3. **Maintain Prevention-First Posture:** Use the advanced detection/response capability of MDR to support a layered defense that still heavily relies on foundational security controls, including vulnerability and patch management, server/endpoint protection, and full-disk encryption.
## Implementation Guidance
### For Small Organizations
- **Focus on FTE Augmentation:** Select MDR services that significantly offset internal skill gaps, valuing providers who offer broad, managed coverage without requiring substantial internal IT overhead for management.
- **Prioritize Cost-Effective 24/7 Coverage:** Leverage MDR as a lower Capital Expenditure (CAPEX) alternative to building a full, internal 24/7 Security Operations Center (SOC).
### For Medium Organizations
- **Require Personalized Deployment:** Demand a thorough customer assessment before engagement to ensure deployment aligns with the existing IT environment, security culture, and specific business risks.
- **Demand Research Integration:** Choose MDR vendors that operate and leverage their own renowned malware research labs, ensuring their detection logic is continuously informed by active, bleeding-edge threat intelligence.
### For Large Enterprises
- **Ensure Seamless API Integration:** Verify that the MDR tools offer robust APIs to connect with complex, pre-existing SIEM/SOAR ecosystems to ensure operational continuity.
- **Demand Comprehensive Reporting on Dwell Time Reduction:** Establish metrics to rigorously track the decrease in both attacker dwell time and Mean Time to Contain (MTTC) post-MDR implementation.
## Configuration Examples
*(The provided text did not contain explicit, step-by-step configuration commands or code snippets beyond naming the required capabilities. The following reflects the necessary configuration *outcomes* based on the text.)*
| Configuration Element | Best Practice Requirement |
| :--- | :--- |
| **Detection Rules** | Must be correctly and rapidly configured pre-onboarding. |
| **Security Culture** | MDR deployment must map to and respect the existing security culture. |
| **Tool Compatibility** | Configuration must ensure seamless flow between MDR, SIEM, and SOAR platforms (via native connectors or APIs). |
| **Endpoint/Cloud Coverage** | Configuration must achieve XDR-like visibility across all critical environments (Endpoint, Cloud, Email, Network). |
## Compliance Alignment
The need for rapid detection and containment, which MDR addresses, aligns conceptually with the capabilities required by major security frameworks, especially around incident response and continuous monitoring:
- **NIST Cybersecurity Framework (CSF):** Primarily supports the **Detect** function (e.g., continuous monitoring) and the **Respond** function (e.g., mitigation and containment speed).
- **ISO/IEC 27001:** Supports requirements related to effective monitoring and ongoing information security management system maintenance.

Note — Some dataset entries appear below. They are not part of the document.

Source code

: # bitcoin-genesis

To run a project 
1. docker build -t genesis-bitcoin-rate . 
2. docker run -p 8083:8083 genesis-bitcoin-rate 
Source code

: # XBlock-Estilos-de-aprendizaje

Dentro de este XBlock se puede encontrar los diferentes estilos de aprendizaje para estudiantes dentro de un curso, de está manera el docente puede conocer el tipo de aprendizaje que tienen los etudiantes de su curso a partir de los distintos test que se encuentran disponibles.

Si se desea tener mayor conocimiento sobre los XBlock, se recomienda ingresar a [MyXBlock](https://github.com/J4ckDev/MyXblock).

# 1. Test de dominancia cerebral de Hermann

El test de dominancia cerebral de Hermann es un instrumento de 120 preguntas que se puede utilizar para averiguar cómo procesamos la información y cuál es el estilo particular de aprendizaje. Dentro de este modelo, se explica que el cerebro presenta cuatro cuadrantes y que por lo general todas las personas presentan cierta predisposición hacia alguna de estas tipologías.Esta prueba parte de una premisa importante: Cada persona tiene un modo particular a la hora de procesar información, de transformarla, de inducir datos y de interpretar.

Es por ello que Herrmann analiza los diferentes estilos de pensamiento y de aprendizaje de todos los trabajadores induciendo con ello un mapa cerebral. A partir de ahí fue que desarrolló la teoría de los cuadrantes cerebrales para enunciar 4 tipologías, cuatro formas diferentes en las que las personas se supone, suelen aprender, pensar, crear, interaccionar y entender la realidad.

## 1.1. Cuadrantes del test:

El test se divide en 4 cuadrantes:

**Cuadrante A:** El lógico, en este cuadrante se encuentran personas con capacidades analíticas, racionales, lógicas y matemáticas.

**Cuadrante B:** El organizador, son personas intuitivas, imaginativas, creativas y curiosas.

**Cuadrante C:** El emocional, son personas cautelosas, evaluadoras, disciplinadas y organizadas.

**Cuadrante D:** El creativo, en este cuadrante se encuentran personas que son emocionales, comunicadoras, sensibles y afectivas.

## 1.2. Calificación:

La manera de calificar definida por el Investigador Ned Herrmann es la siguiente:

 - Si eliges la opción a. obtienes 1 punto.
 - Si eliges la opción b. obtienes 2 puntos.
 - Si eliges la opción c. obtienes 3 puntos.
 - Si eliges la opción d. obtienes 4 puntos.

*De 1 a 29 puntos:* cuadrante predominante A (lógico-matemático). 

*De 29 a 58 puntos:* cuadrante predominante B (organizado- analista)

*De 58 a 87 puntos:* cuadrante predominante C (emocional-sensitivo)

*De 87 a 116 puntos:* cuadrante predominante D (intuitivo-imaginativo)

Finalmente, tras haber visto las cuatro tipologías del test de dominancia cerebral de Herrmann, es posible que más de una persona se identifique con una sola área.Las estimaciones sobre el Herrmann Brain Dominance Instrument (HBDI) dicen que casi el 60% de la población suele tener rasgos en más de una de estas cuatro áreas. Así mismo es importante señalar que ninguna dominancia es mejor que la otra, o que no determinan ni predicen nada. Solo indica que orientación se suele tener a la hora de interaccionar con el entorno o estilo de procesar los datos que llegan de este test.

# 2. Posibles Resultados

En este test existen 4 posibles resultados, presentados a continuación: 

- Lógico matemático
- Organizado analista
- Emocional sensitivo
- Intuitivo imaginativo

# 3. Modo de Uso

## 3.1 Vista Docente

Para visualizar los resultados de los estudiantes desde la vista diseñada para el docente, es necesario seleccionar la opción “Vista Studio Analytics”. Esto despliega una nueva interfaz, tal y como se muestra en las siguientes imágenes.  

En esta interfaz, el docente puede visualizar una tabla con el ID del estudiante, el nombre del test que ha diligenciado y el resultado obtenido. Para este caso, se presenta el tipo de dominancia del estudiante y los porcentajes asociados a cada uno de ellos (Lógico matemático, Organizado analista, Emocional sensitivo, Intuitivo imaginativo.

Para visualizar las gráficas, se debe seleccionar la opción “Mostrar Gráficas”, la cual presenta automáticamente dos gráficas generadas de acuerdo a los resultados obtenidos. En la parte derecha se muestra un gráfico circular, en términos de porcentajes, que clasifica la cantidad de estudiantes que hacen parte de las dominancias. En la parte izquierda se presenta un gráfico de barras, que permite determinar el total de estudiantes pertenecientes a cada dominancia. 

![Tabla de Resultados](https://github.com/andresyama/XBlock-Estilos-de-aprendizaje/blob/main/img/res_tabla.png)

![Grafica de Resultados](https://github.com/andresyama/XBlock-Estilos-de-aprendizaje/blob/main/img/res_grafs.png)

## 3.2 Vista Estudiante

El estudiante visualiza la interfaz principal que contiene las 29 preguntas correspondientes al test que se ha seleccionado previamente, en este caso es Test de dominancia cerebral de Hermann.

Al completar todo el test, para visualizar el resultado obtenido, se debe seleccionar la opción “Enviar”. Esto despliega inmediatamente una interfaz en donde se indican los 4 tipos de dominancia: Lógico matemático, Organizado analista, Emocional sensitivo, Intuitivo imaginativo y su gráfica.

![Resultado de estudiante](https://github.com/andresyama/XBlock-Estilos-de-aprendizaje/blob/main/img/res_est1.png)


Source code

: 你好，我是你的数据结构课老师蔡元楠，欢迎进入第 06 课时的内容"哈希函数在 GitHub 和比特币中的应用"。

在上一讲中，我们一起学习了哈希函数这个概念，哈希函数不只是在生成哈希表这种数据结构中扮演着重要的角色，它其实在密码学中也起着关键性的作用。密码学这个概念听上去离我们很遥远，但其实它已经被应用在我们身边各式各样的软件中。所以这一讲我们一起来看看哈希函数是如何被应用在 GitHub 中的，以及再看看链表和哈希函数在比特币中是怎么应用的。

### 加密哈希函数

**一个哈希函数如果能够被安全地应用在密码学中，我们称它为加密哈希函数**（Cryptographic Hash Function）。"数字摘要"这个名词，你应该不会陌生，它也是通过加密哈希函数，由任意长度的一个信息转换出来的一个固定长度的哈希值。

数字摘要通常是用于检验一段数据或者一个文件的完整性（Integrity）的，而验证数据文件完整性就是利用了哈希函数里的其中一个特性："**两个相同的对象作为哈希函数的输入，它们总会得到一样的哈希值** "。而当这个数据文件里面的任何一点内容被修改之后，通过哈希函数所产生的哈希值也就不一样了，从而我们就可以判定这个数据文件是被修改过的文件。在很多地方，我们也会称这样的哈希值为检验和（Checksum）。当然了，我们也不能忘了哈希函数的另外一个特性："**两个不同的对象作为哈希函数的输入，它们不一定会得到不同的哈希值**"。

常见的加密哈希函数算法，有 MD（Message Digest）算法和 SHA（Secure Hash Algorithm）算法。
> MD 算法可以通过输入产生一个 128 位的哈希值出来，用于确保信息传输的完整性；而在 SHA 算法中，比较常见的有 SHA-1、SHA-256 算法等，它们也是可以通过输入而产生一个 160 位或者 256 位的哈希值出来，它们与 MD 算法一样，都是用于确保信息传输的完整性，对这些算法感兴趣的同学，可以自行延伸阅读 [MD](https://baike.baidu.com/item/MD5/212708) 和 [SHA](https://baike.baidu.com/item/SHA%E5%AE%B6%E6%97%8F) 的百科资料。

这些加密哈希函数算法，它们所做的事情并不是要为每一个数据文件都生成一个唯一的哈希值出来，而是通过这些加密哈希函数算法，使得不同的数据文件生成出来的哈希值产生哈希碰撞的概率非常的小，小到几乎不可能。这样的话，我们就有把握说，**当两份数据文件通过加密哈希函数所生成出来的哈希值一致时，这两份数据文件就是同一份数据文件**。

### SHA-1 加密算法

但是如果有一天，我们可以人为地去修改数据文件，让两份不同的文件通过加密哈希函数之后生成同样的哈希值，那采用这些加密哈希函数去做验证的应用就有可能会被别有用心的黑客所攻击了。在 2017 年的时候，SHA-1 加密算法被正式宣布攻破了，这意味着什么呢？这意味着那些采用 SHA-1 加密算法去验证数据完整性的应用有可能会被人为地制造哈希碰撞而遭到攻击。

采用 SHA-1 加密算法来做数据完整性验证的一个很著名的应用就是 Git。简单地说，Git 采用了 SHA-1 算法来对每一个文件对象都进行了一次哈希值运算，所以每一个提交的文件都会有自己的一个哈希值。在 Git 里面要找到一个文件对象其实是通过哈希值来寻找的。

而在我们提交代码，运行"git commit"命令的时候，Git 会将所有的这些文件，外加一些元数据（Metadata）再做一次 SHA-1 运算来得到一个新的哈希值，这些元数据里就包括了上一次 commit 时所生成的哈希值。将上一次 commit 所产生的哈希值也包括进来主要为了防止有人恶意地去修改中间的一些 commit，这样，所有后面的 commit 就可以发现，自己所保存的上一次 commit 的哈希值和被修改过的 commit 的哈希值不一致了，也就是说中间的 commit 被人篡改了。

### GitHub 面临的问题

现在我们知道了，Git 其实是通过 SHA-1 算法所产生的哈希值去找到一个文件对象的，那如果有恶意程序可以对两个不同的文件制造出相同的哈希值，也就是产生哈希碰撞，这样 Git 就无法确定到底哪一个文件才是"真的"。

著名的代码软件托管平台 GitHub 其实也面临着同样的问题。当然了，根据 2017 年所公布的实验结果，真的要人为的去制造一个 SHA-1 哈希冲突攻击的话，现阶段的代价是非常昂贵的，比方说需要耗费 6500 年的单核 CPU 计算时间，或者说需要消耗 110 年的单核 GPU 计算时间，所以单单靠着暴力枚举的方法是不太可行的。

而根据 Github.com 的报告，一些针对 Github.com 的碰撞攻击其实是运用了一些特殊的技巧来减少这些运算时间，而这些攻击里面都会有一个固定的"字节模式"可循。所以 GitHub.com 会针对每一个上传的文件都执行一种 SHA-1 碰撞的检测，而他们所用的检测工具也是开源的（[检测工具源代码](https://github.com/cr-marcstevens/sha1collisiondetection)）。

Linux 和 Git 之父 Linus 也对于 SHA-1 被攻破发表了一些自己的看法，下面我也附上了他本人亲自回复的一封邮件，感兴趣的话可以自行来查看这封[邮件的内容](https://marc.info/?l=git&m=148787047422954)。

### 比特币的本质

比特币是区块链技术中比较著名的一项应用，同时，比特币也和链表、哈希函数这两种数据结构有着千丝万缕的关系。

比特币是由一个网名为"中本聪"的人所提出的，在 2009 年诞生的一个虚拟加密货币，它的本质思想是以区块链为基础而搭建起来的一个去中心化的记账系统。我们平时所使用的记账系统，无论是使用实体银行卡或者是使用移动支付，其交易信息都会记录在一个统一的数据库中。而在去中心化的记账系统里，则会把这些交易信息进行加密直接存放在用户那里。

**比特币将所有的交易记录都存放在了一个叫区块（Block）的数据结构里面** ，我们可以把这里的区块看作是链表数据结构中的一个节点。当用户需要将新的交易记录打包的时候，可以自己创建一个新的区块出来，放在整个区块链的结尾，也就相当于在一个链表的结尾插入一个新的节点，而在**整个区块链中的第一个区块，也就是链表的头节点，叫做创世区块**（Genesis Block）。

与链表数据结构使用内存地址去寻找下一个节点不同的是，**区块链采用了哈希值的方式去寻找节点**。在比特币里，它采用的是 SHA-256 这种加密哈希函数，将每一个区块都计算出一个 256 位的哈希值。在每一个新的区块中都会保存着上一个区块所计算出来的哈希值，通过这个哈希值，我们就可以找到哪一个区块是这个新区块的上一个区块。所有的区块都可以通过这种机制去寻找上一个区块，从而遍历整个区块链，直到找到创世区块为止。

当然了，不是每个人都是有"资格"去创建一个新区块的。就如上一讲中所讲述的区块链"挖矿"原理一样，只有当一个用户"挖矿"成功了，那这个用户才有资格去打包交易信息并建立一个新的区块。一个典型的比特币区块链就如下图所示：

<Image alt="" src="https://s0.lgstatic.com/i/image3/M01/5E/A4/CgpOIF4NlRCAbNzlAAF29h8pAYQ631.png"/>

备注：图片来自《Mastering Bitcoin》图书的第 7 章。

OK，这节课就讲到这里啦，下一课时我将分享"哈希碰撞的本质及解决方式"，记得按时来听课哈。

- **CIS Controls:** Supports controls related to **Maintenance and Monitoring** and **Incident Response Management**.
## Common Pitfalls to Avoid
- **Underestimating Human Factors:** Do not select an MDR solely based on flashy technology; prioritize vendors whose subject-matter experts (SMEs) can function as a skilled extension of your team.
- **Ignoring Research Capabilities:** Avoid providers that rely purely on standardized detection algorithms without access to internal, leading malware research labs feeding intelligence back into the service.
- **Delaying Deployment:** Do not get bogged down in lengthy onboarding processes; prioritize vendors who can quickly configure necessary rules to start providing instantaneous coverage.
- **Viewing MDR as a Replacement for Prevention:** MDR is a critical *layer*, but organizations must continue to invest in foundational prevention tools like vulnerability management and endpoint protection.
## Resources
- **Key Metrics to Track:** Attacker Dwell Time, Mean Time to Contain (MTTC).
- **Required Capabilities:** XDR-like coverage, Proactive Threat Hunting, Leading Research Capabilities.
- **Supporting Security Practices:** Vulnerability and Patch Management, Endpoint Protection, Full-Disk Encryption.